Artık her gün soğan fiyatlarını takip etmeye başladım. Toptan yirmibeş kuruşa alıp depoladığım soğan, marketlerde önceleri elli kuruşa satılırken bir ay sonra, kırk, otuz, hatta bazı dükkânlarda yirmi beş kuruştan satılır oldu.

Büyük marketlerden biri, bütün şubelerinde bir kampanya başlattı: Elli liralık alışverişe bir çuval soğanı ücretsiz veriyordu.

Ben hâlâ kazanacağım paranın hayalini kurarken günler geçiyor kış, bahara eriyordu. Soğan fiyatlarında bir kıpırdama yoktu.

Ankara Toptancı Hali’ne uğradım. Bir kilo soğan on kuruş olmasına rağmen yine de yüzüne bakan yoktu. Kamyon kamyon gelen soğanlar, bin bir nazla toptancılara indiriliyordu. Satıcıların bir kısmı kahrederek, soğanları indirip kamyonunu boşa çıkarabilmek için çabalıyordu. Bir kısmı da hale giriyor, soğan dolu çuvalları kamyondan boşaltmadan çıkış yapıyorlardı. Kabzımallar birbiriyle anlaşmışçasına soğancılardan kaçıyorlardı. Kampanya ile bedava soğan veren marketin adamları, yükünü boşaltmadan çıkan kamyon şoförlerini oyalayıp mazot parasına üstündeki yükü yıktırıyorlardı. Böylece üreticiye bir kuruş ödemeden alınan soğanlar market müşterilerine bedava dağıtılıyordu.

Nedense soğancılara pek yüz vermeyen toptancılar, patatesçileri çok seviyorlardı. Patates yüklü kamyonlar gelir gelmez simsarlarca çevrilip yükleri boşaltılıyordu. Patatesçiler de çok nazlıydılar. İki, üç aylık çek senet kabul etmeyip nakit para alamazlarsa dükkândan dışarı adım bile atmıyorlardı.

Bizim Gazanfer de bu yıl patatesçiler kervanına katılmıştı. Denizli’de kızının yanında torun seviyor sandığımız adam meğer Nevşehir’de patatesi üreticilerden tarlada, peşin parayla kilosu otuz kuruştan almıştı. Tonlarca patatesi Derinkuyu’daki mağaralara doldurmuştu.

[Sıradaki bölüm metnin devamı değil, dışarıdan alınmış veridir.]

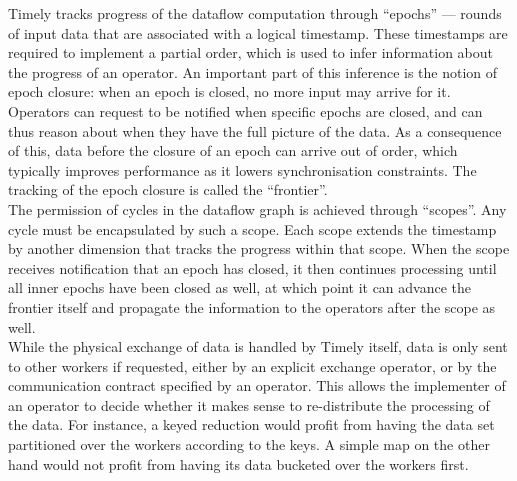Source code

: Timely tracks progress of the dataflow computation through ``epochs'' --- rounds of input data that are associated with a logical timestamp. These timestamps are required to implement a partial order, which is used to infer information about the progress of an operator. An important part of this inference is the notion of epoch closure: when an epoch is closed, no more input may arrive for it. Operators can request to be notified when specific epochs are closed, and can thus reason about when they have the full picture of the data. As a consequence of this, data before the closure of an epoch can arrive out of order, which typically improves performance as it lowers synchronisation constraints. The tracking of the epoch closure is called the ``frontier''. \\

The permission of cycles in the dataflow graph is achieved through ``scopes''. Any cycle must be encapsulated by such a scope. Each scope extends the timestamp by another dimension that tracks the progress within that scope. When the scope receives notification that an epoch has closed, it then continues processing until all inner epochs have been closed as well, at which point it can advance the frontier itself and propagate the information to the operators after the scope as well. \\

While the physical exchange of data is handled by Timely itself, data is only sent to other workers if requested, either by an explicit exchange operator, or by the communication contract specified by an operator. This allows the implementer of an operator to decide whether it makes sense to re-distribute the processing of the data. For instance, a keyed reduction would profit from having the data set partitioned over the workers according to the keys. A simple map on the other hand would not profit from having its data bucketed over the workers first.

Sezon başında pazarlarda kilosu elli kuruşa satılan nazlı patates, her gün elbise değiştirir gibi etiket değiştiriyor, fiyatı arttıkça artıyordu. Bir ara kilosu bir liraya satılırken, karın yağması elli kuruş daha zamlanmıştı. Sürümden kazanmak isteyen pazarcılar, insaflı tarafından dört kilosunu beş liraya satıyorlardı.

Patates fiyatları füze gibi yükselirken, soğan olduğu yere çakılıp kalmıştı.

“Yanlış yapmışsın Rıfkı Ağabey!” diyordu Gazanfer.

“Nasıl?”

“Bu yıl soğan almakla çok yanlış yapmışsın.”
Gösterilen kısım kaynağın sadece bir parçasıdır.